Your instructions: Word for word, please restate the lines from the beginning of the data through the line in which "# 使用 Go 运行 Google App Engine" appears.

Saved entries

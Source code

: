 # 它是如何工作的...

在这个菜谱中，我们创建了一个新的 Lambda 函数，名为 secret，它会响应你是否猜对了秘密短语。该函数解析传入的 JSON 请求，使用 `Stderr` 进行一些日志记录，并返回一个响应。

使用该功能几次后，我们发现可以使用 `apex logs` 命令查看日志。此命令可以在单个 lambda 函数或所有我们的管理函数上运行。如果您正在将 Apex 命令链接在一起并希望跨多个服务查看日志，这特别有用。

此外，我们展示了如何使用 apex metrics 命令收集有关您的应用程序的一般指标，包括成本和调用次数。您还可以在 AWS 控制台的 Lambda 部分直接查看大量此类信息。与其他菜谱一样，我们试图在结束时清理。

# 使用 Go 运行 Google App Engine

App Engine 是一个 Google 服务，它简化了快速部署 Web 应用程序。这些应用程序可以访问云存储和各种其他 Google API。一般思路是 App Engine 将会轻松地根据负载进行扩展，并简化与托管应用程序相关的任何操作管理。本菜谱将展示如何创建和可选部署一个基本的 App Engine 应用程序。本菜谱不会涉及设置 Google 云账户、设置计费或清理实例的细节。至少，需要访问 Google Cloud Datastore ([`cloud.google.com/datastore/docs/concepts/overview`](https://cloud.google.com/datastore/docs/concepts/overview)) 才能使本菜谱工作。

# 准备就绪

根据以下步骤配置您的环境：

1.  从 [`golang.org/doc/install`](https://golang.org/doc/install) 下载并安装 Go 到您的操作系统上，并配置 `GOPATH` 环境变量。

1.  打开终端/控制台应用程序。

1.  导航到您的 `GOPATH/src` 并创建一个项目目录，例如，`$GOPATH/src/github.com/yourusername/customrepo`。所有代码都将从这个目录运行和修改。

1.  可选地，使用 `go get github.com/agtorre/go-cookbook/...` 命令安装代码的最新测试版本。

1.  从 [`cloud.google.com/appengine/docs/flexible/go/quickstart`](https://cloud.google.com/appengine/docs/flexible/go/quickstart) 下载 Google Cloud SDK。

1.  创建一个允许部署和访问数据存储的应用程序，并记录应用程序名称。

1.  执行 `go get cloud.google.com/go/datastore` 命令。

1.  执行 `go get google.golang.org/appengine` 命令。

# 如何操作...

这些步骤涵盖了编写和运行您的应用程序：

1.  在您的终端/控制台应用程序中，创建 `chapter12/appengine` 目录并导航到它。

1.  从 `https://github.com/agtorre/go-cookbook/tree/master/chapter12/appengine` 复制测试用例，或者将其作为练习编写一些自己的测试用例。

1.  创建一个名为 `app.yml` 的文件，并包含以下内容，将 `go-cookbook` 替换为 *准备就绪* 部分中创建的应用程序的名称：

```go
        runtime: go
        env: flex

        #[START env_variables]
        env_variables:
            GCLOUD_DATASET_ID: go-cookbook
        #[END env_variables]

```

Reply to the task:
Source code

: # 它是如何工作的...

在这个菜谱中，我们创建了一个新的 Lambda 函数，名为 secret，它会响应你是否猜对了秘密短语。该函数解析传入的 JSON 请求，使用 `Stderr` 进行一些日志记录，并返回一个响应。

使用该功能几次后，我们发现可以使用 `apex logs` 命令查看日志。此命令可以在单个 lambda 函数或所有我们的管理函数上运行。如果您正在将 Apex 命令链接在一起并希望跨多个服务查看日志，这特别有用。

此外，我们展示了如何使用 apex metrics 命令收集有关您的应用程序的一般指标，包括成本和调用次数。您还可以在 AWS 控制台的 Lambda 部分直接查看大量此类信息。与其他菜谱一样，我们试图在结束时清理。

# 使用 Go 运行 Google App Engine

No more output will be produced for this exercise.